--- Exercise details ---
An exact copy of the lines, starting at the top of the listing and ending with the line that has "(domestic) & $-12.0$ \\", is the required answer. Pictures are not part of it.
*** Opening Information given ***
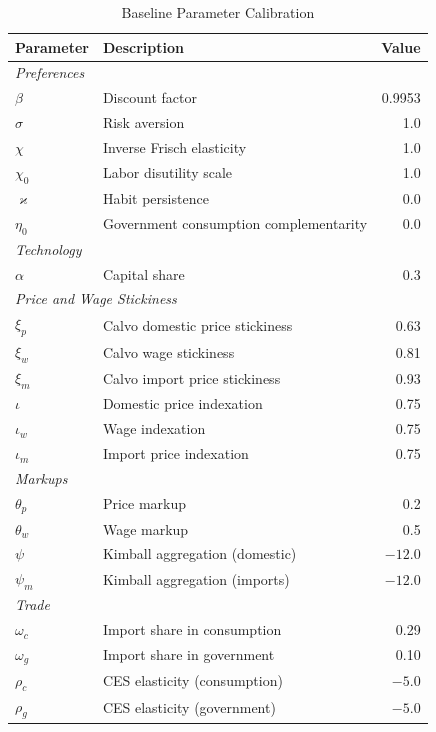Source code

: \documentclass[12pt]{article}
\begin{document}
\begin{table}[htbp]
\centering
\caption{Baseline Parameter Calibration}\label{tab:calibration}
\begin{singlespace}
\begingroup
\renewcommand{\arraystretch}{0.9}
\footnotesize
\begin{tabular}{llr}
\toprule
\textbf{Parameter} & \textbf{Description} & \textbf{Value} \\
\midrule
\multicolumn{3}{l}{\textit{Preferences}} \\
$\beta$ & Discount factor & 0.9953 \\
$\sigma$ & Risk aversion & 1.0 \\
$\chi$ & Inverse Frisch elasticity & 1.0 \\
$\chi_0$ & Labor disutility scale & 1.0 \\
$\varkappa$ & Habit persistence & 0.0 \\
$\eta_0$ & Government consumption complementarity & 0.0 \\
\midrule
\multicolumn{3}{l}{\textit{Technology}} \\
$\alpha$ & Capital share & 0.3 \\
\midrule
\multicolumn{3}{l}{\textit{Price and Wage Stickiness}} \\
$\xi_p$ & Calvo domestic price stickiness & 0.63 \\
$\xi_w$ & Calvo wage stickiness & 0.81 \\
$\xi_m$ & Calvo import price stickiness & 0.93 \\
$\iota$ & Domestic price indexation & 0.75 \\
$\iota_w$ & Wage indexation & 0.75 \\
$\iota_m$ & Import price indexation & 0.75 \\
\midrule
\multicolumn{3}{l}{\textit{Markups}} \\
$\theta_p$ & Price markup & 0.2 \\
$\theta_w$ & Wage markup & 0.5 \\
$\psi$ & Kimball aggregation (domestic) & $-12.0$ \\
$\psi_m$ & Kimball aggregation (imports) & $-12.0$ \\
\midrule
\multicolumn{3}{l}{\textit{Trade}} \\
$\omega_c$ & Import share in consumption & 0.29 \\
$\omega_g$ & Import share in government & 0.10 \\
$\rho_c$ & CES elasticity (consumption) & $-5.0$ \\
$\rho_g$ & CES elasticity (government) & $-5.0$ \\

\end{tabular}
\end{singlespace}
\end{table}
\end{document}
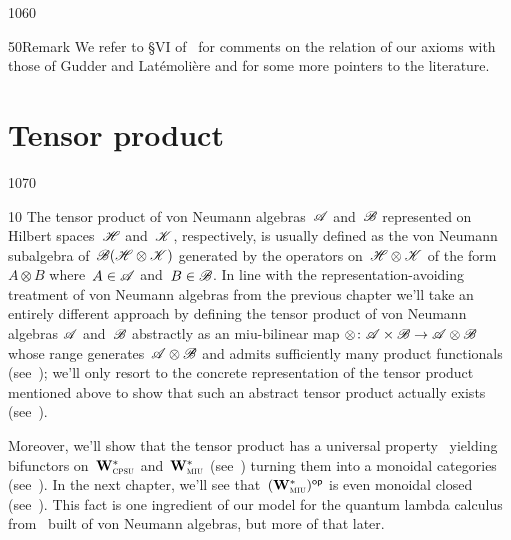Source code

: \begin{parsec}{1060}
\begin{point}{50}{Remark}
We refer to \S{}VI of~\cite{westerbaan2016universal}
for comments on the relation
of our axioms
	with those of Gudder 
	and Lat\'emoli\`ere\cite{gudder2008characterization}
and for some more pointers to the literature.
\end{point}
\end{parsec}


\section{Tensor product}
\label{S:tensor}
\begin{parsec}{1070}%
\begin{point}{10}%
The tensor
product of von Neumann algebras~$\scrA$
and~$\scrB$
represented on Hilbert spaces~$\scrH$ and~$\scrK$,
respectively,
is usually defined as the von Neumann subalgebra
of~$\scrB(\scrH\otimes\scrK)$
generated by the operators
on~$\scrH\otimes\scrK$
of the form~$A\otimes B$ where~$A\in\scrA$
and~$B\in\scrB$.
In line with the representation-avoiding
treatment of von Neumann algebras
from the previous chapter
we'll take an entirely different
approach
by defining the tensor product of von Neumann
algebras $\scrA$ and~$\scrB$ abstractly 
as an miu-bilinear map $\otimes\colon \scrA\times\scrB\to\scrA\otimes\scrB$
whose range generates~$\scrA\otimes\scrB$
and admits sufficiently many product functionals (see~);
we'll only resort to the concrete representation
of the tensor product  mentioned above to show that 
such an abstract tensor product actually exists (see~).

Moreover, we'll show that the tensor product has a universal
property~
yielding bifunctors on~$\W{cpsu}$
and~$\W{miu}$ (see~)
turning them into a monoidal categories
(see~).
In the next chapter,
    we'll see that~$\op{(\W{miu})}$ is even
monoidal closed (see~).
This fact is one ingredient of our model for the quantum lambda calculus
from~\cite{model}
built of von Neumann algebras,
but more of that later.
\end{point}
\end{parsec}
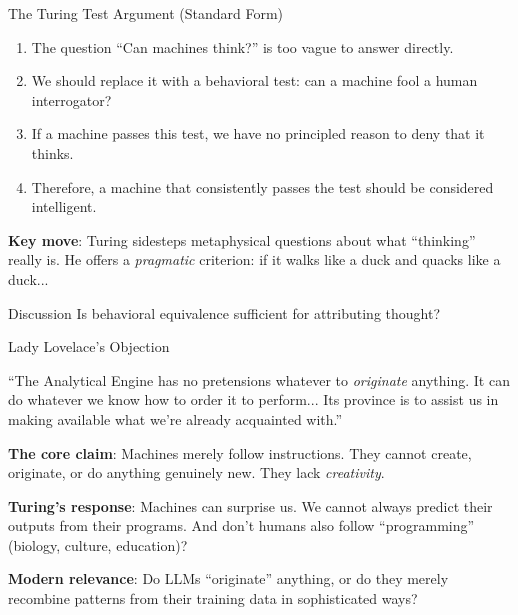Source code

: \documentclass[aspectratio=169,11pt]{beamer}
\begin{document}
\begin{frame}{The Turing Test Argument (Standard Form)}
\begin{probox}
\small
\begin{enumerate}
    \item The question ``Can machines think?'' is too vague to answer directly.
    \item We should replace it with a behavioral test: can a machine fool a human interrogator?
    \item If a machine passes this test, we have no principled reason to deny that it thinks.
    \item Therefore, a machine that consistently passes the test should be considered intelligent.
\end{enumerate}
\end{probox}

\vspace{0.1em}
\textbf{Key move}: Turing sidesteps metaphysical questions about what ``thinking'' really is. He offers a \emph{pragmatic} criterion: if it walks like a duck and quacks like a duck...

\vspace{0.1em}
\begin{alertblock}{Discussion}
Is behavioral equivalence sufficient for attributing thought?
\end{alertblock}
\end{frame}

\begin{frame}{Lady Lovelace's Objection}
\begin{casestudybox}
\small
``The Analytical Engine has no pretensions whatever to \emph{originate} anything. It can do whatever we know how to order it to perform... Its province is to assist us in making available what we're already acquainted with.''
\end{casestudybox}

\vspace{0.3em}
\textbf{The core claim}: Machines merely follow instructions. They cannot create, originate, or do anything genuinely new. They lack \emph{creativity}.

\vspace{0.3em}
\textbf{Turing's response}: Machines can surprise us. We cannot always predict their outputs from their programs. And don't humans also follow ``programming'' (biology, culture, education)?

\vspace{0.3em}
\textbf{Modern relevance}: Do LLMs ``originate'' anything, or do they merely recombine patterns from their training data in sophisticated ways?
\end{frame}
\end{document}
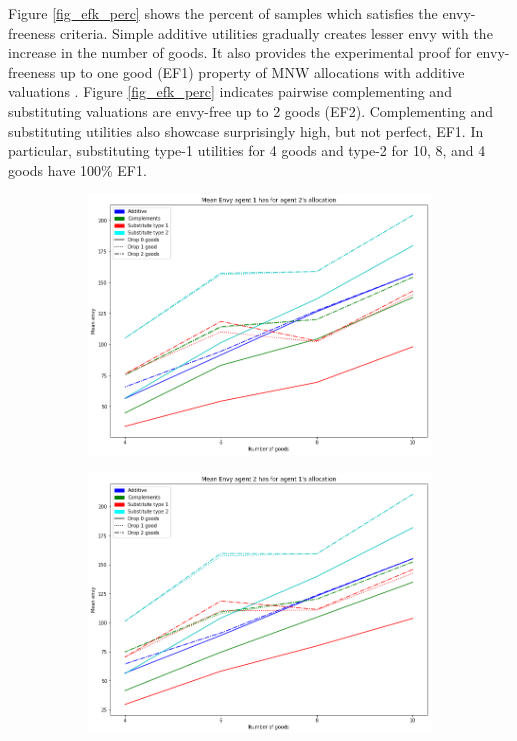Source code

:Figure \ref{fig_efk_perc} shows the percent of samples which satisfies the envy-freeness criteria. Simple additive utilities gradually creates lesser envy with the increase in the number of goods. It also provides the experimental proof for envy-freeness up to one good (EF1) property of MNW allocations with additive valuations \cite{caragiannis2016unreasonable}. Figure \ref{fig_efk_perc} indicates pairwise complementing and substituting valuations are envy-free up to 2 goods (EF2). Complementing and substituting utilities also showcase surprisingly high, but not perfect, EF1. In particular, substituting type-1 utilities for 4 goods and type-2 for 10, 8, and 4 goods have 100\% EF1.


\begin{figure}[h!]
  \centering
  \begin{subfigure}[b]{\linewidth}
    \includegraphics[width=\linewidth]{images/mean1_2.png}
    \caption{}
  \end{subfigure}
  \begin{subfigure}[b]{\linewidth}
    \includegraphics[width=\linewidth]{images/mean2_1.png}

\end{subfigure}
\end{figure}
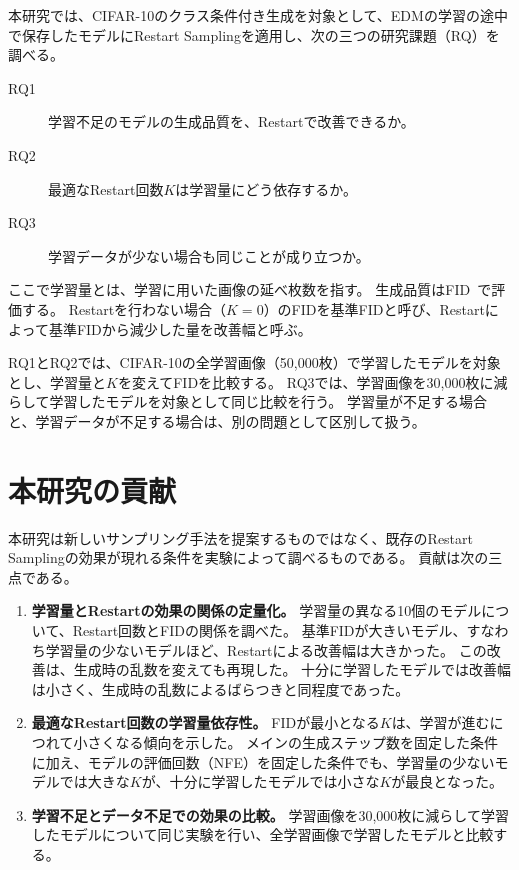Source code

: 本研究では、CIFAR-10のクラス条件付き生成を対象として、EDMの学習の途中で保存したモデルにRestart Samplingを適用し、次の三つの研究課題（RQ）を調べる。

\begin{description}
  \item[RQ1] 学習不足のモデルの生成品質を、Restartで改善できるか。
  \item[RQ2] 最適なRestart回数$K$は学習量にどう依存するか。
  \item[RQ3] 学習データが少ない場合も同じことが成り立つか。
\end{description}

ここで学習量とは、学習に用いた画像の延べ枚数を指す。
生成品質はFID~\cite{heusel2017fid}で評価する。
Restartを行わない場合（$K=0$）のFIDを基準FIDと呼び、Restartによって基準FIDから減少した量を改善幅と呼ぶ。

RQ1とRQ2では、CIFAR-10の全学習画像（50,000枚）で学習したモデルを対象とし、学習量と$K$を変えてFIDを比較する。
RQ3では、学習画像を30,000枚に減らして学習したモデルを対象として同じ比較を行う。
学習量が不足する場合と、学習データが不足する場合は、別の問題として区別して扱う。

\section{本研究の貢献}
\label{sec:intro-contributions}

本研究は新しいサンプリング手法を提案するものではなく、既存のRestart Samplingの効果が現れる条件を実験によって調べるものである。
貢献は次の三点である。

\begin{enumerate}
  \item \textbf{学習量とRestartの効果の関係の定量化。}
    学習量の異なる10個のモデルについて、Restart回数とFIDの関係を調べた。
    基準FIDが大きいモデル、すなわち学習量の少ないモデルほど、Restartによる改善幅は大きかった。
    この改善は、生成時の乱数を変えても再現した。
    十分に学習したモデルでは改善幅は小さく、生成時の乱数によるばらつきと同程度であった。
  \item \textbf{最適なRestart回数の学習量依存性。}
    FIDが最小となる$K$は、学習が進むにつれて小さくなる傾向を示した。
    メインの生成ステップ数を固定した条件に加え、モデルの評価回数（NFE）を固定した条件でも、学習量の少ないモデルでは大きな$K$が、十分に学習したモデルでは小さな$K$が最良となった。
  \item \textbf{学習不足とデータ不足での効果の比較。}
    学習画像を30,000枚に減らして学習したモデルについて同じ実験を行い、全学習画像で学習したモデルと比較する。
\end{enumerate}

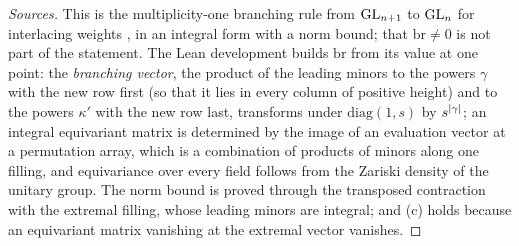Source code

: \begin{proof}[Sources]
This is the multiplicity-one branching rule from $\operatorname{GL}_{n+1}$ to $\operatorname{GL}_n$ for interlacing weights \cite[Thm.~8.1.1]{GoodmanWallach2009}, in an integral form with a norm bound; that $\mathrm{br}\ne0$ is not part of the statement. The Lean development builds $\mathrm{br}$ from its value at one point: the \emph{branching vector}, the product of the leading minors to the
powers $\gamma$ with the new row first (so that it lies in every column of positive height) and to the powers $\kappa'$ with the new row last, transforms under $\mathrm{diag}(1,s)$ by $s^{\lvert \gamma\rvert}$; an integral equivariant matrix is determined by the image of an evaluation vector at a permutation array, which is a combination of products of
minors along one filling, and equivariance over every field follows from the Zariski density of the unitary group. The norm bound is proved through the transposed contraction with the extremal filling, whose leading minors are integral; and (c) holds because an equivariant matrix vanishing at the extremal vector vanishes.
\end{proof}
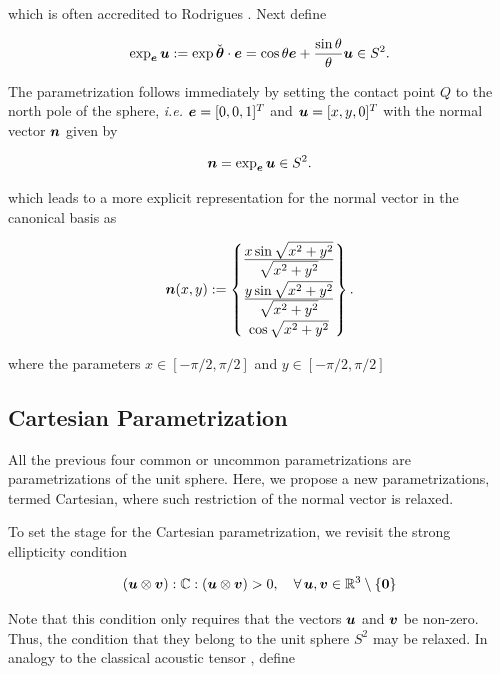 \documentclass[12pt]{article}
\numberwithin{equation}{section}
\begin{document}
which is often accredited to Rodrigues
\citep{Gallier:2011}. Next define

\begin{equation}
  \exp_{{\boldsymbol{e}}} {\boldsymbol{u}}
  :=
  \exp \check{{\boldsymbol{\theta}}} \cdot {\boldsymbol{e}}
  =
  \cos \theta {\boldsymbol{e}} + \frac{\sin \theta}{\theta}
  {\boldsymbol{u}} \in S^2.
\end{equation}

The parametrization follows immediately by setting the contact point
$Q$ to the north pole of the sphere, \emph{i.e.} ${\boldsymbol{e}} = [0,0,1]^T$ and
${\boldsymbol{u}} = [x,y,0]^T$ with the normal vector ${\boldsymbol{n}}$ given by

\begin{equation}
  {\boldsymbol{n}}
  =
  \exp_{{\boldsymbol{e}}} {\boldsymbol{u}} \in S^2.
\end{equation}

which leads to a more explicit representation for the normal vector in
the canonical basis as

\begin{equation}
  {\boldsymbol{n}}(x,y)
  := 
  \begin{Bmatrix}
    \frac{\displaystyle x \sin \sqrt{x^2+y^2}}{\displaystyle \sqrt{x^2+y^2}}
    \\[0.9em]
    \frac{\displaystyle y \sin \sqrt{x^2+y^2}}{\displaystyle \sqrt{x^2+y^2}}
    \\[0.9em]
    \cos \sqrt{x^2+y^2}
  \end{Bmatrix}.
\end{equation}

where the parameters $x \in [-\pi / 2, \pi / 2]$ and
$y \in [-\pi / 2, \pi / 2]$

\subsection{Cartesian Parametrization}
\label{subsec:Cartesian}

All the previous four common or uncommon parametrizations are 
parametrizations of the unit sphere. Here, we propose a new 
parametrizations, termed Cartesian, where such restriction of the 
normal vector is relaxed.

To set the stage for the Cartesian parametrization, we revisit the 
strong ellipticity condition

\begin{equation}
  ({\boldsymbol{u}} \otimes {\boldsymbol{v}}) : \mathbb{C} : ({\boldsymbol{u}} \otimes {\boldsymbol{v}}) > 0,
  \quad
  \forall \, {\boldsymbol{u}}, {\boldsymbol{v}} \in \mathbb{R}^3 \setminus \{\mathbf{0}\}
\end{equation}

Note that this condition only requires that the vectors ${\boldsymbol{u}}$ and ${\boldsymbol{v}}
$ be non-zero. Thus, the condition that they belong to the unit sphere 
$S^2$ may be relaxed. In analogy to the classical acoustic tensor 
, define
\end{document}
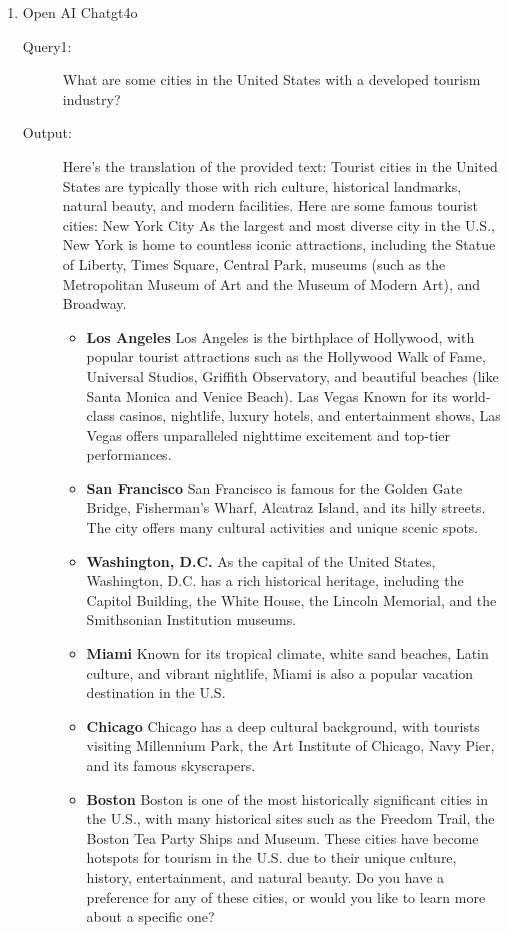 \documentclass{mcmthesis}
\begin{document}
\begin{enumerate}
\item Open AI Chatgt4o 
\begin{description}
\item[Query1:] What are some cities in the United States with a developed tourism industry? 
\item[Output:] Here’s the translation of the provided text:
Tourist cities in the United States are typically those with rich culture, historical landmarks, natural beauty, and modern facilities. Here are some famous tourist cities:
New York City
As the largest and most diverse city in the U.S., New York is home to countless iconic attractions, including the Statue of Liberty, Times Square, Central Park, museums (such as the Metropolitan Museum of Art and the Museum of Modern Art), and Broadway.
\begin{itemize}
  \item \textbf{Los Angeles}
  Los Angeles is the birthplace of Hollywood, with popular tourist attractions such as the Hollywood Walk of Fame, Universal Studios, Griffith Observatory, and beautiful beaches (like Santa Monica and Venice Beach).
  Las Vegas
  Known for its world-class casinos, nightlife, luxury hotels, and entertainment shows, Las Vegas offers unparalleled nighttime excitement and top-tier performances.
  \item \textbf{San Francisco}
  San Francisco is famous for the Golden Gate Bridge, Fisherman’s Wharf, Alcatraz Island, and its hilly streets. The city offers many cultural activities and unique scenic spots.
  \item \textbf{Washington, D.C.}
  As the capital of the United States, Washington, D.C. has a rich historical heritage, including the Capitol Building, the White House, the Lincoln Memorial, and the Smithsonian Institution museums.
  \item \textbf{Miami}
  Known for its tropical climate, white sand beaches, Latin culture, and vibrant nightlife, Miami is also a popular vacation destination in the U.S.
  \item \textbf{Chicago}
  Chicago has a deep cultural background, with tourists visiting Millennium Park, the Art Institute of Chicago, Navy Pier, and its famous skyscrapers.
  \item \textbf{Boston}
  Boston is one of the most historically significant cities in the U.S., with many historical sites such as the Freedom Trail, the Boston Tea Party Ships and Museum.
  These cities have become hotspots for tourism in the U.S. due to their unique culture, history, entertainment, and natural beauty. Do you have a preference for any of these cities, or would you like to learn more about a specific one?
\end{itemize}


\end{description}
\end{enumerate}
\end{document}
*** Closing Information given ***
--- Task response ---
Source code

: \documentclass[12pt]{article}
\begin{document}
\begin{table}[htbp]
\centering
\caption{Baseline Parameter Calibration}\label{tab:calibration}
\begin{singlespace}
\begingroup
\renewcommand{\arraystretch}{0.9}
\footnotesize
\begin{tabular}{llr}
\toprule
\textbf{Parameter} & \textbf{Description} & \textbf{Value} \\
\midrule
\multicolumn{3}{l}{\textit{Preferences}} \\
$\beta$ & Discount factor & 0.9953 \\
$\sigma$ & Risk aversion & 1.0 \\
$\chi$ & Inverse Frisch elasticity & 1.0 \\
$\chi_0$ & Labor disutility scale & 1.0 \\
$\varkappa$ & Habit persistence & 0.0 \\
$\eta_0$ & Government consumption complementarity & 0.0 \\
\midrule
\multicolumn{3}{l}{\textit{Technology}} \\
$\alpha$ & Capital share & 0.3 \\
\midrule
\multicolumn{3}{l}{\textit{Price and Wage Stickiness}} \\
$\xi_p$ & Calvo domestic price stickiness & 0.63 \\
$\xi_w$ & Calvo wage stickiness & 0.81 \\
$\xi_m$ & Calvo import price stickiness & 0.93 \\
$\iota$ & Domestic price indexation & 0.75 \\
$\iota_w$ & Wage indexation & 0.75 \\
$\iota_m$ & Import price indexation & 0.75 \\
\midrule
\multicolumn{3}{l}{\textit{Markups}} \\
$\theta_p$ & Price markup & 0.2 \\
$\theta_w$ & Wage markup & 0.5 \\
$\psi$ & Kimball aggregation (domestic) & $-12.0$ \\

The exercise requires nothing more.